== Information shown

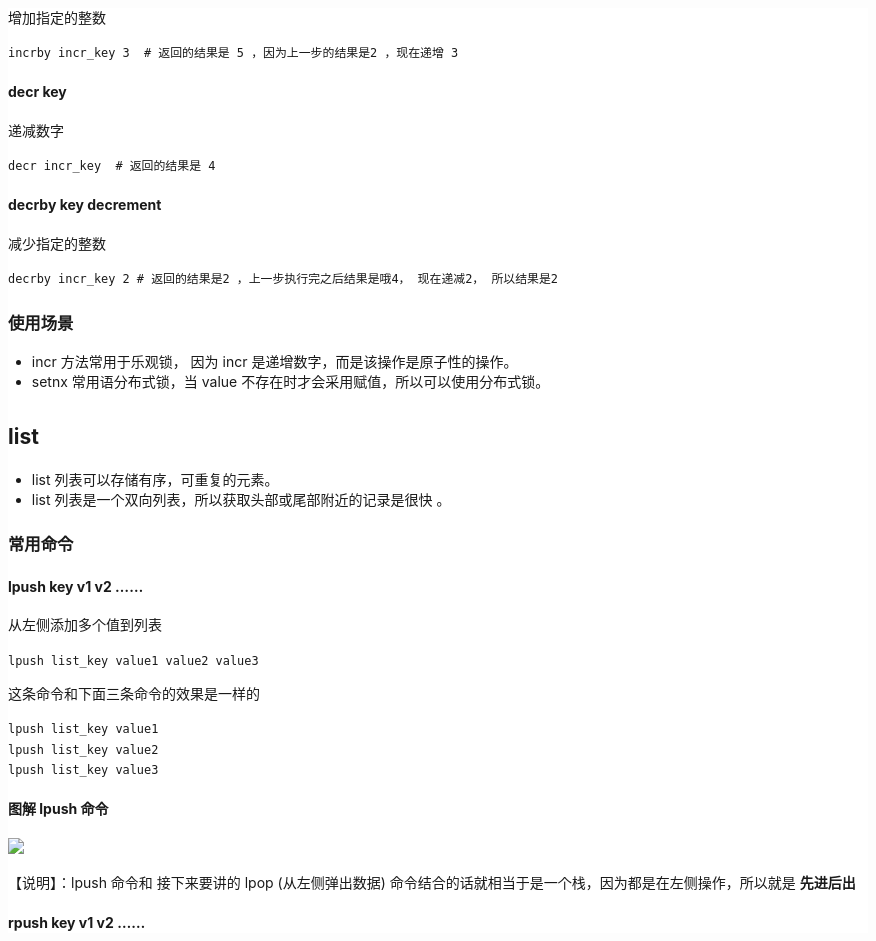 增加指定的整数

```shell
incrby incr_key 3  # 返回的结果是 5 ，因为上一步的结果是2 ，现在递增 3
```

#### decr key 

递减数字

```shell
decr incr_key  # 返回的结果是 4
```

#### decrby key decrement 

减少指定的整数

```shell
decrby incr_key 2 # 返回的结果是2 ，上一步执行完之后结果是哦4， 现在递减2， 所以结果是2
```

### 使用场景

* incr 方法常用于乐观锁， 因为 incr 是递增数字，而是该操作是原子性的操作。
* setnx 常用语分布式锁，当 value 不存在时才会采用赋值，所以可以使用分布式锁。

## list

* list 列表可以存储有序，可重复的元素。
* list 列表是一个双向列表，所以获取头部或尾部附近的记录是很快 。

### 常用命令

#### lpush key v1 v2 ……   

从左侧添加多个值到列表

```shell
lpush list_key value1 value2 value3
```

这条命令和下面三条命令的效果是一样的

```shell
lpush list_key value1
lpush list_key value2
lpush list_key value3
```

#### 图解 lpush 命令

![](https://gitee.com/GWei11/picture/raw/master/20210502083250.png)

【说明】：lpush 命令和 接下来要讲的 lpop (从左侧弹出数据) 命令结合的话就相当于是一个栈，因为都是在左侧操作，所以就是 **先进后出**

#### rpush key v1 v2 ……
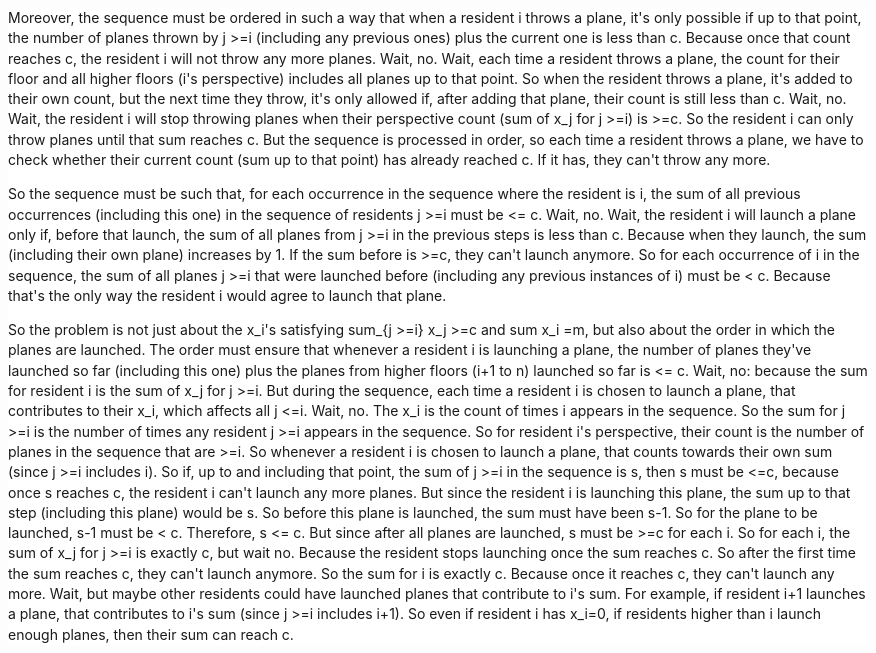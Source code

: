 Moreover, the sequence must be ordered in such a way that when a resident i throws a plane, it's only possible if up to that point, the number of planes thrown by j >=i (including any previous ones) plus the current one is less than c. Because once that count reaches c, the resident i will not throw any more planes. Wait, no. Wait, each time a resident throws a plane, the count for their floor and all higher floors (i's perspective) includes all planes up to that point. So when the resident throws a plane, it's added to their own count, but the next time they throw, it's only allowed if, after adding that plane, their count is still less than c. Wait, no. Wait, the resident i will stop throwing planes when their perspective count (sum of x_j for j >=i) is >=c. So the resident i can only throw planes until that sum reaches c. But the sequence is processed in order, so each time a resident throws a plane, we have to check whether their current count (sum up to that point) has already reached c. If it has, they can't throw any more.

So the sequence must be such that, for each occurrence in the sequence where the resident is i, the sum of all previous occurrences (including this one) in the sequence of residents j >=i must be <= c. Wait, no. Wait, the resident i will launch a plane only if, before that launch, the sum of all planes from j >=i in the previous steps is less than c. Because when they launch, the sum (including their own plane) increases by 1. If the sum before is >=c, they can't launch anymore. So for each occurrence of i in the sequence, the sum of all planes j >=i that were launched before (including any previous instances of i) must be < c. Because that's the only way the resident i would agree to launch that plane.

So the problem is not just about the x_i's satisfying sum_{j >=i} x_j >=c and sum x_i =m, but also about the order in which the planes are launched. The order must ensure that whenever a resident i is launching a plane, the number of planes they've launched so far (including this one) plus the planes from higher floors (i+1 to n) launched so far is <= c. Wait, no: because the sum for resident i is the sum of x_j for j >=i. But during the sequence, each time a resident i is chosen to launch a plane, that contributes to their x_i, which affects all j <=i. Wait, no. The x_i is the count of times i appears in the sequence. So the sum for j >=i is the number of times any resident j >=i appears in the sequence. So for resident i's perspective, their count is the number of planes in the sequence that are >=i. So whenever a resident i is chosen to launch a plane, that counts towards their own sum (since j >=i includes i). So if, up to and including that point, the sum of j >=i in the sequence is s, then s must be <=c, because once s reaches c, the resident i can't launch any more planes. But since the resident i is launching this plane, the sum up to that step (including this plane) would be s. So before this plane is launched, the sum must have been s-1. So for the plane to be launched, s-1 must be < c. Therefore, s <= c. But since after all planes are launched, s must be >=c for each i. So for each i, the sum of x_j for j >=i is exactly c, but wait no. Because the resident stops launching once the sum reaches c. So after the first time the sum reaches c, they can't launch anymore. So the sum for i is exactly c. Because once it reaches c, they can't launch any more. Wait, but maybe other residents could have launched planes that contribute to i's sum. For example, if resident i+1 launches a plane, that contributes to i's sum (since j >=i includes i+1). So even if resident i has x_i=0, if residents higher than i launch enough planes, then their sum can reach c.
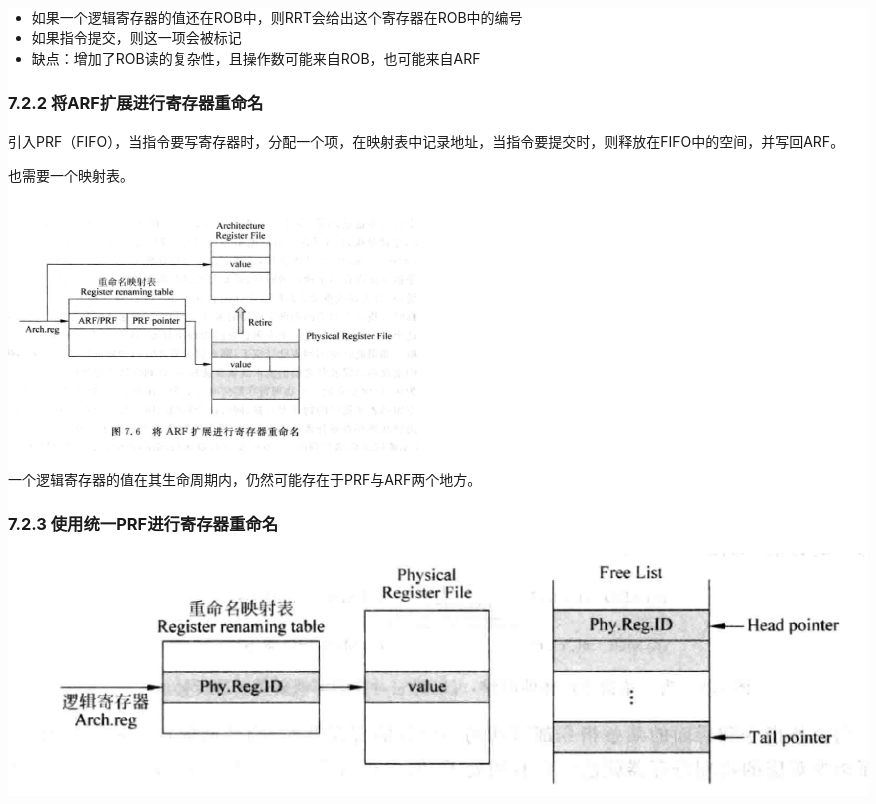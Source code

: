 - 如果一个逻辑寄存器的值还在ROB中，则RRT会给出这个寄存器在ROB中的编号
- 如果指令提交，则这一项会被标记
- 缺点：增加了ROB读的复杂性，且操作数可能来自ROB，也可能来自ARF

### 7.2.2 将ARF扩展进行寄存器重命名

引入PRF（FIFO），当指令要写寄存器时，分配一个项，在映射表中记录地址，当指令要提交时，则释放在FIFO中的空间，并写回ARF。

也需要一个映射表。

<img src="第七章：寄存器重命名.assets/1567606538227.png" alt="1567606538227" style="zoom: 40%;" />

一个逻辑寄存器的值在其生命周期内，仍然可能存在于PRF与ARF两个地方。



### 7.2.3 使用统一PRF进行寄存器重命名

![1567606936444](第七章：寄存器重命名.assets/1567606936444.png)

====

For each line of the listing that holds the word "lpush", show that line.

▸ **Solution to this task**
#### lpush key v1 v2 ……   
lpush list_key value1 value2 value3
lpush list_key value1
lpush list_key value2
lpush list_key value3
#### 图解 lpush 命令
【说明】：lpush 命令和 接下来要讲的 lpop (从左侧弹出数据) 命令结合的话就相当于是一个栈，因为都是在左侧操作，所以就是 **先进后出**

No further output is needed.